Ein kurzer Schreckmoment, der trotzdem zeigt, wie angespannt die Stimmung auf der Insel unmittelbar vor der Präsidentschaftswahl am Samstag ist. Seit den ersten demokratischen Wahlen 1996 erhielt keine Präsidentschaftswahl auf Taiwan so viel internationale Aufmerksamkeit wie diese. Keine Wahl auf der Insel war zudem jemals so unvorhersehbar: Erstmals stehen gleich drei Kandidaten zur Auswahl, zudem versucht der große Nachbar China in einer nie dagewesenen Art und Weise in den Wahlkampf einzugreifen. Auch mit Satelliten.

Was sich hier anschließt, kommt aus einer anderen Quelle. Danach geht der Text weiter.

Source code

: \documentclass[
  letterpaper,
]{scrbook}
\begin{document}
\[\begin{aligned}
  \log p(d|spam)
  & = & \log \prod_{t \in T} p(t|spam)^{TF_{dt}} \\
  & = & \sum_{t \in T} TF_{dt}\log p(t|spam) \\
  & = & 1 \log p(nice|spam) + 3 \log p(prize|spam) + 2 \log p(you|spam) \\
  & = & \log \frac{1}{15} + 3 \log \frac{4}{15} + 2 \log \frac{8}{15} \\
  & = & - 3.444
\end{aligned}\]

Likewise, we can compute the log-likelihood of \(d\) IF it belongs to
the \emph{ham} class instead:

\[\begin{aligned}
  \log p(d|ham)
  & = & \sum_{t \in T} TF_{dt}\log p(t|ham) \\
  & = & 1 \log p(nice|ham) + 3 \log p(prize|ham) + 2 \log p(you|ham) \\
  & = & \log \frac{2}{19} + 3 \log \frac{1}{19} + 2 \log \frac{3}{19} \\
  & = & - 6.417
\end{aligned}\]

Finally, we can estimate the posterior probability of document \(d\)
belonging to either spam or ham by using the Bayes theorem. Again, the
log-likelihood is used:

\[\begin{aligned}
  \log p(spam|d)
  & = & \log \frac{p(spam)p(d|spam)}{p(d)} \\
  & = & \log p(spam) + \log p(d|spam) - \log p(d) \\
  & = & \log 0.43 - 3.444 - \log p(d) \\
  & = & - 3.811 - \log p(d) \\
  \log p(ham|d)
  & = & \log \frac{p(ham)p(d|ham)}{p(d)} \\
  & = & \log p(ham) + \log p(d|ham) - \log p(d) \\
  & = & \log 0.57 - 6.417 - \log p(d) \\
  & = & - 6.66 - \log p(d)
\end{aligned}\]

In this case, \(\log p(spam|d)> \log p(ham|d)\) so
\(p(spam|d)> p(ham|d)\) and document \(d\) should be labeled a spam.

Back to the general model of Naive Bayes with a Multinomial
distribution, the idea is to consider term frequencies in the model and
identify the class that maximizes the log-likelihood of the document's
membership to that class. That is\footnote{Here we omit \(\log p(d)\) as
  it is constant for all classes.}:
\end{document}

In diesem Artikel lesen Sie:
Warum die Wahl am Samstag so eine große Bedeutung hat - auch für Europa
Welche drei Kandidaten zur Wahl stehen und was sie ausmacht
Welche Szenarien sich nach der Wahl für Taiwan und die Welt ergeben könnten
Die Rahmenbedingungen: Drei Männer kämpfen um den richtigen Umgang mit China
Taiwans Präsidentin Tsai Ing-Wen darf nach zwei vierjährigen Amtszeiten nicht mehr für kandidieren. Unter ihrer Führung erlebte Taiwan immer heftigere Drohgebärden aus der benachbarten Volksrepublik China. Die Regierung in Peking beansprucht Taiwan für sich und macht die achtjährige Regentschaft Tsais für die verschlechterten Beziehungen verantwortlich.
Mit ihrer Demokratischen Fortschrittspartei (DPP) an der Macht, so heißt es aus Peking, sei eine friedliche Wiedervereinigung mit der Insel nicht vorstellbar - und man könne in Zukunft Gewalt nicht mehr ausschließen. Um dem Nachdruck zu verleihen, vergeht aktuell kein Tag ohne Luftraumverletzungen durch chinesische Kampfjets, die - im Gegensatz zu Satelliten oder (mutmaßlichen) Raketen - nicht immer eine öffentliche Warnung nach sich ziehen.
Unter diesen Voraussetzungen gehen erstmals gleich drei Kandidaten in das Rennen um Tsais Nachfolge. Bei der Wahl gibt es nur einen einzigen Durchgang, wer die meisten Stimmen erhält, wird Präsident - weder eine Mehrheit, noch eine Stichwahl sind notwendig. Gleichzeitig wählen die Taiwaner die Zusammensetzung ihres Parlaments - des sogenannten Legislativ-Yuans.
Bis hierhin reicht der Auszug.